• Edição 252
  • 24 de março de 2011

Argumento

O crack e a necessidade de políticas públicas de amplo espectro

Marcelo Dantas

Apesar de não se terem dados concretos sobre a realidade do consumo de crack no Brasil, sabe-se que a droga se espalhou no país de modo que especialistas, a partir do final da década passada, já pudessem a considerar uma epidemia. Segundo aponta uma recente pesquisa realizada pela Confederação Nacional de Municípios, a droga já é consumida em 98% das cidades brasileiras.

O crack, droga feita a partir da mistura de pasta de cocaína com bicarbonato de sódio, chega ao organismo do usuário através da fumaça produzida pela queima de uma espécie de pedra da droga. A fumaça produzida chega ao sistema nervoso central em cerca de dez segundos, devido ao fato de a área de absorção pulmonar ser muito grande. Seu efeito, que altera estados de euforia superiores ao do uso da cocaína seguidos de profunda depressão, dura de 3 a 10 minutos, o que leva o usuário a usar novamente a droga para compensar o mal-estar, provocando intensa dependência. O crack é uma droga barata e, apesar de seu consumo estar diretamente associado às camadas mais pobres da população, há usuários de todas as classes sociais.

No dia 17 de fevereiro, a presidenta Dilma Rousseff prometeu uma “luta sem quartel” contra o crack. Um projeto desenvolvido pela Secretária Nacional de Políticas sobre Drogas prevê a implantação de 49 Centros Regionais de Referência em Drogas em universidades federais. As unidades serão responsáveis por capacitar, em um ano, 14,7 mil profissionais, como médicos, psicólogos, enfermeiros, assistentes sociais e agentes comunitários.

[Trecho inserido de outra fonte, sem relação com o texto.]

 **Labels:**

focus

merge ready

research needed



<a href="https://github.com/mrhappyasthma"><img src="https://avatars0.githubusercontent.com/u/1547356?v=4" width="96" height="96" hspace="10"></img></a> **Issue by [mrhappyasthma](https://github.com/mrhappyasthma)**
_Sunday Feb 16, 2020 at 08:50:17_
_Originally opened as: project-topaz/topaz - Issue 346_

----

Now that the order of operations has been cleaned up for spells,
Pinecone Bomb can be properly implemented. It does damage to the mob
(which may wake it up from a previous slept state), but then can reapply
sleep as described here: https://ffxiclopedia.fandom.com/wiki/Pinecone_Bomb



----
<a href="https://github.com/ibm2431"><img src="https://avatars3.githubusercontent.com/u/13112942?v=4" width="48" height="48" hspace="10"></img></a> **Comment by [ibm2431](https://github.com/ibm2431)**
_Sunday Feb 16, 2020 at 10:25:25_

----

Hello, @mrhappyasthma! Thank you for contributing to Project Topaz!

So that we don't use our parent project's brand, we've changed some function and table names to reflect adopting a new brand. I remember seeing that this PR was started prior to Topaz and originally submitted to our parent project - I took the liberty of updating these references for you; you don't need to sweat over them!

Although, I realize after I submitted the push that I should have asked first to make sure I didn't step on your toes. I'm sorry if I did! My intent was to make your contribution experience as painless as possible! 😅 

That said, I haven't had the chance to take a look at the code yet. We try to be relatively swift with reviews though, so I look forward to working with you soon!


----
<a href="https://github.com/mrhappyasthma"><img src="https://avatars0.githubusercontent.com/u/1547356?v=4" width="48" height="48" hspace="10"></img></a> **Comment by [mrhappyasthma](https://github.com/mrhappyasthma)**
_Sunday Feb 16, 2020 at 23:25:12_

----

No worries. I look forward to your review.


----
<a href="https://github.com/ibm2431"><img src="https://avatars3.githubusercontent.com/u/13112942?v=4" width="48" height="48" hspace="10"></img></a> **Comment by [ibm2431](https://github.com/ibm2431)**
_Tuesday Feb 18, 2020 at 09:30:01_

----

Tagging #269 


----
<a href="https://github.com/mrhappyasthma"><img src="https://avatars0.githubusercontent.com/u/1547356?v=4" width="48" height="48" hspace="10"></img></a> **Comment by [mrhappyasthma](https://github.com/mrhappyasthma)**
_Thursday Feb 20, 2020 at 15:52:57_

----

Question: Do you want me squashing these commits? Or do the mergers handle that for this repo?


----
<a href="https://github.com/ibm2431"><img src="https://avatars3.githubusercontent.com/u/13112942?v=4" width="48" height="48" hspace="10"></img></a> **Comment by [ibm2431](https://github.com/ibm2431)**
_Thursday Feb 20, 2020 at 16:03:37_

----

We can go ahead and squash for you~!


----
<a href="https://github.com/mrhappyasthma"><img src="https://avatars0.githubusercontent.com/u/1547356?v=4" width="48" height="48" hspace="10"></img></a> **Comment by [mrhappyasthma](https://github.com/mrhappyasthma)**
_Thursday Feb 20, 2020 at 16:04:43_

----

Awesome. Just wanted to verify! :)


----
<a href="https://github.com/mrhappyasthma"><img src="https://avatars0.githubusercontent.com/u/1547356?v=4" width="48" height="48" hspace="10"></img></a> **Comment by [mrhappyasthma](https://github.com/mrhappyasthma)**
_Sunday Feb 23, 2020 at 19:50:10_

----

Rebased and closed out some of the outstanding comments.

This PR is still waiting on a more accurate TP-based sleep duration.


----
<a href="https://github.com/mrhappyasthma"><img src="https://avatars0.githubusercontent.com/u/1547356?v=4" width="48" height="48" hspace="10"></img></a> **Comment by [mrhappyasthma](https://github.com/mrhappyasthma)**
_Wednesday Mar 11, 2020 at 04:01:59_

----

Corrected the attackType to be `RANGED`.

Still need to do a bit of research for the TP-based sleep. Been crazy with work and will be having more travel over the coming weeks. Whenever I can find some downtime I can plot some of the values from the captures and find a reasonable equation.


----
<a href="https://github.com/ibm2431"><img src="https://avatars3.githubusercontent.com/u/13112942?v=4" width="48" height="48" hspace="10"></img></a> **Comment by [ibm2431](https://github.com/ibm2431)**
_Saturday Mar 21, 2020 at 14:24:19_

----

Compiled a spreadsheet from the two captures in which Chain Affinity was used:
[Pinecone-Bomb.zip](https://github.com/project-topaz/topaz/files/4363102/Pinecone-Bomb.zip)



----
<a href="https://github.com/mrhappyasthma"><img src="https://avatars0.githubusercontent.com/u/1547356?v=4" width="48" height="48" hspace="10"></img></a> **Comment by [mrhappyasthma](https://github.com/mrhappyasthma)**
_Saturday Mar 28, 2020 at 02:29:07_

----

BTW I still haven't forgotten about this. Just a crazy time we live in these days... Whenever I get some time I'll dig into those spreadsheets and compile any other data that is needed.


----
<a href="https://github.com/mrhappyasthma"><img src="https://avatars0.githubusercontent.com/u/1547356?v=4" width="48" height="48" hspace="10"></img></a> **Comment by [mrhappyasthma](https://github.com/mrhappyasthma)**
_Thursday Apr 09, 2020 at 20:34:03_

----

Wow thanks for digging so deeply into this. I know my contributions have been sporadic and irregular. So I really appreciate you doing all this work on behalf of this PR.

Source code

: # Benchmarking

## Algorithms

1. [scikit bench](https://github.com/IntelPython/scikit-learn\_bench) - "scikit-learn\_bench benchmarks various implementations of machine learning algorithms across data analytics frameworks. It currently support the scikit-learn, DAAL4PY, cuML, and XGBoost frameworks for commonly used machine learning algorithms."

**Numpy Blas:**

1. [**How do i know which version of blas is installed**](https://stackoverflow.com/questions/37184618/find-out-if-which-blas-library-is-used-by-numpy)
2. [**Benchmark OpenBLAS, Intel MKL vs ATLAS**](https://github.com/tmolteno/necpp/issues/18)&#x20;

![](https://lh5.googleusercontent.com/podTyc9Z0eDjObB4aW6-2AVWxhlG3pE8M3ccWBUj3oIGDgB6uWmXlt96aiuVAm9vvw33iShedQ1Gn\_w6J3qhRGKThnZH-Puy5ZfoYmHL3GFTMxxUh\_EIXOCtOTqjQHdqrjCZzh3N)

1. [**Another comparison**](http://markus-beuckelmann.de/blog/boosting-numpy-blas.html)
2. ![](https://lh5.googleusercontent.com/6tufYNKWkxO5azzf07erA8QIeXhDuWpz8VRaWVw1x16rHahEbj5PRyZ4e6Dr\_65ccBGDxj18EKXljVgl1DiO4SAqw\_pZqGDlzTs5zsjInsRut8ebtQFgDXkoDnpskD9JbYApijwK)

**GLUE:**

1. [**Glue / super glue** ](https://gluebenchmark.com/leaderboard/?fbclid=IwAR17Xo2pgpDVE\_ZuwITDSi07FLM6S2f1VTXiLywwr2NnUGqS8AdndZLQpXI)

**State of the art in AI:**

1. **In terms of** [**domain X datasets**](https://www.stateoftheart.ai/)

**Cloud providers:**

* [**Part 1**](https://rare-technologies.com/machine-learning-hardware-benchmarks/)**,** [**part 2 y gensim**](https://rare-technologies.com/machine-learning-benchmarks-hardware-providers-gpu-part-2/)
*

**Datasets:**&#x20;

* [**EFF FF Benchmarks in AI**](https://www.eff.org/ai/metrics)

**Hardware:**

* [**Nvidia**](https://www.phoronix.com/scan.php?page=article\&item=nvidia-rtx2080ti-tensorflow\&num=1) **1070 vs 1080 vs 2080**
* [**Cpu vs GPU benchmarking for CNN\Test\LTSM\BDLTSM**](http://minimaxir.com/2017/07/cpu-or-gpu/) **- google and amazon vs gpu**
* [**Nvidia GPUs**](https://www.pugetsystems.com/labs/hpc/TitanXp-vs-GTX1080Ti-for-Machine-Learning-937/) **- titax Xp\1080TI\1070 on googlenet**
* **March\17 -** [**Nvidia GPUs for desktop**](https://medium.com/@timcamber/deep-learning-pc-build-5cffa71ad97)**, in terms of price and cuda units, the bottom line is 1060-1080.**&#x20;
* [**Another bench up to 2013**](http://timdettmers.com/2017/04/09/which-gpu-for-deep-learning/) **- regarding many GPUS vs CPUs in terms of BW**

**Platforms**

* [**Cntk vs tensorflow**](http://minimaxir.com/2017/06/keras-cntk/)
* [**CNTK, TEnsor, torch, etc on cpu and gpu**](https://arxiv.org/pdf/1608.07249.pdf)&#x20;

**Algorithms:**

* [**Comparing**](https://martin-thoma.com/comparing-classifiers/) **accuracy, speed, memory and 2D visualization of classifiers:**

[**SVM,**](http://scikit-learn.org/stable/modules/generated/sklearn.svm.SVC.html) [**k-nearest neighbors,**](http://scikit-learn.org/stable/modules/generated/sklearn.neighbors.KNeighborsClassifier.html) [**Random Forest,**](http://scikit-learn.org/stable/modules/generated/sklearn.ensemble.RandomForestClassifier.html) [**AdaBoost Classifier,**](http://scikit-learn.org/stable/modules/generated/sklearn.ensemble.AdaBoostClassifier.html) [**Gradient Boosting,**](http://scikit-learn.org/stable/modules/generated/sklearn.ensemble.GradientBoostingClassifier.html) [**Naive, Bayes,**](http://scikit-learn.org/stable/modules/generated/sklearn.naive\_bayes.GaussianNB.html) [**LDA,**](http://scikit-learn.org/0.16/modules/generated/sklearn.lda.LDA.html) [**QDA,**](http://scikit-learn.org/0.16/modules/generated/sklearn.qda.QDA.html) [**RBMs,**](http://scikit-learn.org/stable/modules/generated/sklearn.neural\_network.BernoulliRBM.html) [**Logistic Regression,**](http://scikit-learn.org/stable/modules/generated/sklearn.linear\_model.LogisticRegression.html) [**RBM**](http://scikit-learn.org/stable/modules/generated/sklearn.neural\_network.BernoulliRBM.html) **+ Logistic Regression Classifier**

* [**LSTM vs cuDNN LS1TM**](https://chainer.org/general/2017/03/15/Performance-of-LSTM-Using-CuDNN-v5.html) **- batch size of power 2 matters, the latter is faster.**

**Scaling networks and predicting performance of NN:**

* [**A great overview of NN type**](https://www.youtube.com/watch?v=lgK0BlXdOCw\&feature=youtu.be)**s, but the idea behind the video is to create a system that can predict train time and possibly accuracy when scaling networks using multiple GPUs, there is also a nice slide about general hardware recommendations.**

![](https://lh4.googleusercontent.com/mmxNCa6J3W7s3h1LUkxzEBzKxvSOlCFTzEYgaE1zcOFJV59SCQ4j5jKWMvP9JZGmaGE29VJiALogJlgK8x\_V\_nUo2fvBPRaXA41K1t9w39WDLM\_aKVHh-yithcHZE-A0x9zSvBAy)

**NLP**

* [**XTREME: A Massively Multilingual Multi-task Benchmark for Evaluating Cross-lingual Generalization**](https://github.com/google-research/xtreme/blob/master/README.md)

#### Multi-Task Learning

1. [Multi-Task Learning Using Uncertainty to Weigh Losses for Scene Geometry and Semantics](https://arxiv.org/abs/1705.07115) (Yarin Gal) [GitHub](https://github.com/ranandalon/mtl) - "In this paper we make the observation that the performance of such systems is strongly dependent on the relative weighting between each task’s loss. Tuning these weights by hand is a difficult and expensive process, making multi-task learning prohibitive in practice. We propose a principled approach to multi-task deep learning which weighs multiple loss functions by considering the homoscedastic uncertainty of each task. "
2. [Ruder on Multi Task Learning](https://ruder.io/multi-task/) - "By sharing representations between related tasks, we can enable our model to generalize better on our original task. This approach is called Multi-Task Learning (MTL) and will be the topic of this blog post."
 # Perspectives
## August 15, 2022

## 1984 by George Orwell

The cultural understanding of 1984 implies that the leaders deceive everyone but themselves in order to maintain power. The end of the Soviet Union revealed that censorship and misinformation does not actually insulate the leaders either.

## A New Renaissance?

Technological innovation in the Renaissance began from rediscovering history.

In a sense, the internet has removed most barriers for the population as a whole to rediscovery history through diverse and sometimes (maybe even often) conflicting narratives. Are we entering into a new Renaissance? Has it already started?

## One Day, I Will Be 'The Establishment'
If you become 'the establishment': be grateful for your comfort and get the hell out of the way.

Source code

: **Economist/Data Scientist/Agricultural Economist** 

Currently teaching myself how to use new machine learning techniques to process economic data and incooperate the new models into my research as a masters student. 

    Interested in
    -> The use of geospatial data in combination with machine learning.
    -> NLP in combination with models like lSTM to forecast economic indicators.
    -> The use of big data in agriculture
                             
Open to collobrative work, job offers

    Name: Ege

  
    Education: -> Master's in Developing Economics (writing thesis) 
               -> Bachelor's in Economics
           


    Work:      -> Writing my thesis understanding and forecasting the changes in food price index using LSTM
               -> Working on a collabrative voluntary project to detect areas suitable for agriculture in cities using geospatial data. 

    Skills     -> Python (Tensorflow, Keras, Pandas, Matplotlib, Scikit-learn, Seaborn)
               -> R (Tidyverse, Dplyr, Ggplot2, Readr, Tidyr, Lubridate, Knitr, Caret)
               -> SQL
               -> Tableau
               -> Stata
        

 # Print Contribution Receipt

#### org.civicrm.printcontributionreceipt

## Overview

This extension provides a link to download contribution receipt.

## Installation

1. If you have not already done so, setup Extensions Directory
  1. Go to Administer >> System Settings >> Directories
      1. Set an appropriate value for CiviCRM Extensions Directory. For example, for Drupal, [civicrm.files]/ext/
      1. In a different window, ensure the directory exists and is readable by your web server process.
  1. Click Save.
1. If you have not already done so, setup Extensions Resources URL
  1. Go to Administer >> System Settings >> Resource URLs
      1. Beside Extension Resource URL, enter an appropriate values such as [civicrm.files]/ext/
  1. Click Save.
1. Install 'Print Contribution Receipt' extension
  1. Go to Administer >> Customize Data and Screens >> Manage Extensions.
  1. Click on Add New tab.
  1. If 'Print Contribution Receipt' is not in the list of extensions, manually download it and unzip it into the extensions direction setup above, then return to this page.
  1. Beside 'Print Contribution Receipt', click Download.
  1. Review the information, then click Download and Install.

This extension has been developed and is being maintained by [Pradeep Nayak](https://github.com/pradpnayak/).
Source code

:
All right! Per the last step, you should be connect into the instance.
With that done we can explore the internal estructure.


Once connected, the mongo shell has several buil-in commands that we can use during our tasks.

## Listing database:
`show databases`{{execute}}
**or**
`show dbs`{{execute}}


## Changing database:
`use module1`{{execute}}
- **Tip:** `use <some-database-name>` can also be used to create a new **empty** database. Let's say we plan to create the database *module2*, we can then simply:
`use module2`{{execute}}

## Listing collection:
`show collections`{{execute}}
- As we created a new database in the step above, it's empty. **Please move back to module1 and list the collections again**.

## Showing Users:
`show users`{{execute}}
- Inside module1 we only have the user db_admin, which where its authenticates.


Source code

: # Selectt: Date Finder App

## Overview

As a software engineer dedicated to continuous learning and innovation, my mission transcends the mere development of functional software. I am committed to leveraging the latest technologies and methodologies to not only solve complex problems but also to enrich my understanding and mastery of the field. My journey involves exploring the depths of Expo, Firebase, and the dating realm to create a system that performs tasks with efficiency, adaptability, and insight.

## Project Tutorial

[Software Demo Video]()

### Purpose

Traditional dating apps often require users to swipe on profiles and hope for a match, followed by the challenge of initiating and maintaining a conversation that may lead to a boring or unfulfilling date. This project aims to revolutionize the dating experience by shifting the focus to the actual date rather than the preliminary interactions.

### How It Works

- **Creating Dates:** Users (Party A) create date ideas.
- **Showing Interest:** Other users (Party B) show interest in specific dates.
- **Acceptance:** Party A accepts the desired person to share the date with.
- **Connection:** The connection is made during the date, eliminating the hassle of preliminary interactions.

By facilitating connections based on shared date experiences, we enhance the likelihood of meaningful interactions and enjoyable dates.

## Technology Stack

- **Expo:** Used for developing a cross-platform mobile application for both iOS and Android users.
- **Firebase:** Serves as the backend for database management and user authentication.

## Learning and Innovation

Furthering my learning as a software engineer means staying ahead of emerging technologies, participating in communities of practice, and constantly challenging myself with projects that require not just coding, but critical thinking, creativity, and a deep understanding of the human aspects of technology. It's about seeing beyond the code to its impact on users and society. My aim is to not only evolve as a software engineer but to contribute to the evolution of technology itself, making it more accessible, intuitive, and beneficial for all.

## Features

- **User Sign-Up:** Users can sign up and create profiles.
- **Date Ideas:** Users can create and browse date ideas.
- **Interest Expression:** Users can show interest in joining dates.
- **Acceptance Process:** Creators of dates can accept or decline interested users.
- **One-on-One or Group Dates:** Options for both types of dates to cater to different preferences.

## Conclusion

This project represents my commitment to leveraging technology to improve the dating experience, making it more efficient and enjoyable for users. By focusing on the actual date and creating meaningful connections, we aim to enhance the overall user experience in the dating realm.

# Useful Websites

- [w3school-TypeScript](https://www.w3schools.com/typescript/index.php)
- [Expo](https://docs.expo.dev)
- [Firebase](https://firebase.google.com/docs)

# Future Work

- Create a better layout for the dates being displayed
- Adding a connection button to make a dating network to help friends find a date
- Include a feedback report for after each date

Para o médico neurologista e professor José Mauro Braz de Lima, o crack pode demonstrar, mais incisivamente, que a questão das drogas não pode ser resolvida ao se assumir a visão de mera criminalização do usuário. Segundo o professor, a dependência de substâncias químicas é uma questão ampla que envolve saúde pública, questão judiciária e estrutura social, e que também não deve ser tratada apenas com usuário, mas também com seus familiares e laços mais próximos.

Citando Freud em O mal-estar da Civilização, José Mauro esclarece que o consumo de drogas está essencialmente associado, mais do que à busca pelo prazer, à “fuga do desprazer”. E, como o desprazer é inerente a todo indivíduo ou grupo coletivo, o que deve ser buscado e incentivado, como forma de se evitar o direcionamento para as drogas, são caminhos diversos que possam reduzir esse mal-estar como, por exemplo, o trabalho e a arte.


José Mauro é coordenador geral do Centro de Ensino, Pesquisa e Referência de Alcoologia e Adictologia (Cepral), um programa acadêmico da Universidade Federal do Rio de Janeiro que visa a tornar-se Centro de Referência e de Excelência na atenção integral aos Problemas Relacionados ao Uso, Abuso e Dependência do Álcool e outras drogas (PRAD), contemplando as atividades de ensino, pesquisa, extensão e assistência aos usuários e familiares.